Figure 3. Genetic characteristics of RAD51C- and PALB2- altered TNBCs.

(A) Circos plot of a BRCA1 germline altered TNBC case classified as HRDetect-high. Circos plot depicting from outermost rings heading inwards: Karyotypic ideogram outermost. Base substitutions next, plotted as rainfall plots (log10 intermutation distance on radial axis, dot colours: blue, C>A; black, C>G; red, C>T; grey, T>A; green, T>C; pink, T>G). Ring with short green lines, insertions; ring with short red lines, deletions. Major copy number allele ring (green, gain), minor copy number allele ring (red, loss), Central lines represent rearrangements (green, tandem duplications; red, deletions; blue, inversions; grey, interchromosomal events). (B) Circos plot of a BRCA2 germline altered TNBC case classified as HRDetect-high. (C) Circos plot and mutational signatures of a PALB2 biallelic altered TNBC case classified as HRDetect-high, histograms below show distribution of substitution signatures (left), rearrangement signatures (right), and deletions and insertions (center) as defined in. Del: deletion. (D) Circos plots and mutational signatures of a RAD51C hypermethylated TNBC case classified as HRDetect-high. (E) Principal component analysis (PCA) of the six normalized HRDetect components for the 237 TNBC cases annotated by their BRCA1, BRCA2, PALB2, or RAD51C status. The plot displays PCA component 1 and 3 (accounting for 92.3% of variation across the six HRDetect components), showing the separation of biallelic BRCA2, biallelic PALB2, and RAD51C hypermethylated cases into a common sector (light grey), indicating similarities of HRDetect features.

Figure 4. Association of HRDetect classification with clinical outcomes in an unselected population-based TNBC cohort.

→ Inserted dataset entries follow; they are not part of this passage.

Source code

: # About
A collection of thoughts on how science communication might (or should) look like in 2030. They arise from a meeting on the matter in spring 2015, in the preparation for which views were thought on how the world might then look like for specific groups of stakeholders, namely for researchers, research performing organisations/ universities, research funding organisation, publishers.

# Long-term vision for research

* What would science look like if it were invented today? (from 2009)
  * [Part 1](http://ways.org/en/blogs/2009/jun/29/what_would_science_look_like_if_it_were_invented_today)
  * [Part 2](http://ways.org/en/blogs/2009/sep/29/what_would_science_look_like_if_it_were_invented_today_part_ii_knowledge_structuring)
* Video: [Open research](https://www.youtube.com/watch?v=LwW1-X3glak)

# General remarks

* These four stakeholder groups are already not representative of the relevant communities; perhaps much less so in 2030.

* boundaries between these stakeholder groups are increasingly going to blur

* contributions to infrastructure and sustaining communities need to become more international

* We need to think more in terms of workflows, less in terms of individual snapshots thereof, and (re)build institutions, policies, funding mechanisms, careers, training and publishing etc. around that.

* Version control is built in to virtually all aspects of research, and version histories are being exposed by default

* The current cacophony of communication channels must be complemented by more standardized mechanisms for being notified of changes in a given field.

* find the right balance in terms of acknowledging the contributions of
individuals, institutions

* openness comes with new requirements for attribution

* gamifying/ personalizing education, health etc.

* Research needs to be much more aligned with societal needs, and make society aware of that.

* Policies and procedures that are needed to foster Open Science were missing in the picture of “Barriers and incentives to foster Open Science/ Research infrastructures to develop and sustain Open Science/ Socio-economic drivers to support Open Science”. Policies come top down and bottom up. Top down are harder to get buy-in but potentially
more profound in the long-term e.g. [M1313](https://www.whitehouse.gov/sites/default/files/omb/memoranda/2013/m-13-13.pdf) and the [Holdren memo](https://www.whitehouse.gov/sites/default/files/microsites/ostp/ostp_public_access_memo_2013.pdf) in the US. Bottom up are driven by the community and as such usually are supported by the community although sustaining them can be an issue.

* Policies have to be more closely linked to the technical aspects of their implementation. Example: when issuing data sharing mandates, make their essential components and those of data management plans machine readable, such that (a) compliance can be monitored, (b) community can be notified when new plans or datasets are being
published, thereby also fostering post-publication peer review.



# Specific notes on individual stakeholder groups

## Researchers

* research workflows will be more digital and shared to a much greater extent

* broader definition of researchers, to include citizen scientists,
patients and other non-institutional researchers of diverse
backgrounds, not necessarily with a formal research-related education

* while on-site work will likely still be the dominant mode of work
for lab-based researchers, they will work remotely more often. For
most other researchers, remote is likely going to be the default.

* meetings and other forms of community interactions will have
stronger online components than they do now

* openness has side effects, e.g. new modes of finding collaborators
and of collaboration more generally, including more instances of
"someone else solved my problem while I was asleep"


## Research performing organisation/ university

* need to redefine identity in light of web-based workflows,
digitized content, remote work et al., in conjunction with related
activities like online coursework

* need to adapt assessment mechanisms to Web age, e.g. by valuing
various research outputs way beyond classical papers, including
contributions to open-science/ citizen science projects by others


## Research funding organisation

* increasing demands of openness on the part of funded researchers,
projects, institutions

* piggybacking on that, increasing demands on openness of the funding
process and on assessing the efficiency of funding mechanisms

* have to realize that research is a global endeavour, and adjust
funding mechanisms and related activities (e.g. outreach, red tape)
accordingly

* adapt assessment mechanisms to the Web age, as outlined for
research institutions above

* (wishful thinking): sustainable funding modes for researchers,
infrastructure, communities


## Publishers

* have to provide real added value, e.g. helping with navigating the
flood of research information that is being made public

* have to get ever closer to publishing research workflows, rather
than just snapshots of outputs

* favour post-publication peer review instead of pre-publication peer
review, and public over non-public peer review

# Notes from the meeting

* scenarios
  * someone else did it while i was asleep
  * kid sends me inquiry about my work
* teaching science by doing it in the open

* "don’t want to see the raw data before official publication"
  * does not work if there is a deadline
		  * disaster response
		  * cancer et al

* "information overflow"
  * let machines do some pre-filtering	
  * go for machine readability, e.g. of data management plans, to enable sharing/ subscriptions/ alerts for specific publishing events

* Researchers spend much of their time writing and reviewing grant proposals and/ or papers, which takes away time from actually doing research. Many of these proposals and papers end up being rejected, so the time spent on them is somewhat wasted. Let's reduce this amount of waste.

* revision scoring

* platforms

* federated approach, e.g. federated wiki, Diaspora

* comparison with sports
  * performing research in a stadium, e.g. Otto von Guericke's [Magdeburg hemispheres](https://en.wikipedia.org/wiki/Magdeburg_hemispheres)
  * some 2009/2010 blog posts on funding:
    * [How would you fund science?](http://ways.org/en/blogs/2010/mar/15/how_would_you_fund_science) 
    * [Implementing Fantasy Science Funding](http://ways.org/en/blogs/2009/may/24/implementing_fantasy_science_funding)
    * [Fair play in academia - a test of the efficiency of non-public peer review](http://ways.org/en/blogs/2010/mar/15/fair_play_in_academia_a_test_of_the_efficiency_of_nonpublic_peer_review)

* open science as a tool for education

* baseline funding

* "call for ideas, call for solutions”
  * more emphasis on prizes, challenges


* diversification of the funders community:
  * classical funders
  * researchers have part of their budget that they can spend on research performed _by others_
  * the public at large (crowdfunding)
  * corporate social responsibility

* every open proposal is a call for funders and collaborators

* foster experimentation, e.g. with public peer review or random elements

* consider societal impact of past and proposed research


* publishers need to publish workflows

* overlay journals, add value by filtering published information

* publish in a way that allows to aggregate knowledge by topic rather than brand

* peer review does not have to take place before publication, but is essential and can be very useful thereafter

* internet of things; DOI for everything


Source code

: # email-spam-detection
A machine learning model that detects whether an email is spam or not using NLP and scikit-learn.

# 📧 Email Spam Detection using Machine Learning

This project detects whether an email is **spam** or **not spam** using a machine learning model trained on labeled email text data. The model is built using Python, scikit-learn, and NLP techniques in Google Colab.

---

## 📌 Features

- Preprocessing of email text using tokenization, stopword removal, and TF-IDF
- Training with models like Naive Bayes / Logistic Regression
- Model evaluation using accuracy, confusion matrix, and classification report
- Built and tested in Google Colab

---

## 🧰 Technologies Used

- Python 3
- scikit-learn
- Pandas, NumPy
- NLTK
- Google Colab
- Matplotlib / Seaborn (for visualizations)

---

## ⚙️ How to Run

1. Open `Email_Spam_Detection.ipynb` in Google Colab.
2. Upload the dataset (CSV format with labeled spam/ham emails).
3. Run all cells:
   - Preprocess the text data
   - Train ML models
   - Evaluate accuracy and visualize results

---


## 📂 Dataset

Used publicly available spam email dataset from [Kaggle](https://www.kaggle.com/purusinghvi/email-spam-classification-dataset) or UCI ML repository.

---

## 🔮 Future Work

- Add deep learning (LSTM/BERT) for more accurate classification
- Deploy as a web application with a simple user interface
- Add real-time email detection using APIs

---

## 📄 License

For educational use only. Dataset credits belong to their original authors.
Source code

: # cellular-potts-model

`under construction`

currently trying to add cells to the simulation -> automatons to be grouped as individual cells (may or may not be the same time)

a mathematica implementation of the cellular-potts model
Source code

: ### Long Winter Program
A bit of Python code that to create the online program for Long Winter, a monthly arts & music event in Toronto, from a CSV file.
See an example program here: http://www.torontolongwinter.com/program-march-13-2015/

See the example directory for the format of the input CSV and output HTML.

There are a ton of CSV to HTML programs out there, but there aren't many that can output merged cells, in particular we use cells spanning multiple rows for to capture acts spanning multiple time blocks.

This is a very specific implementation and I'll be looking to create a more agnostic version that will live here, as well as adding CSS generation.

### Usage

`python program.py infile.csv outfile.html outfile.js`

Kaplan-Meier analysis of association with outcome for HRDetect classification in TNBC patients treated with standard-of-care adjuvant chemotherapy (ACT) for (A) distant relapse-free interval (DRFI) as endpoint, (B) invasive disease-free survival (IDFS) as endpoint, and (C) overall survival (OS) as endpoint. (D) Invasive disease-free survival (IDFS) as endpoint showing both adjuvantly treated and untreated patients stratified by HRDetect status. (E) Distribution of patient age between HRDetect high and low groups stratified by treatment and eligibility for IDFS analysis. Box-plot elements correspond to: i) center line = median, ii) box limits = upper and lower quartiles, iii) whiskers = 1.5x interquartile range. Right axis provides number of patients in each group. (F) Kaplan-Meier analysis of association with IDFS of HRDetect-high group demonstrating no significant difference between subjects where BRCA alterations were and were not identified. All p-values in panels A-F were calculated using the log-rank test and are two-sided.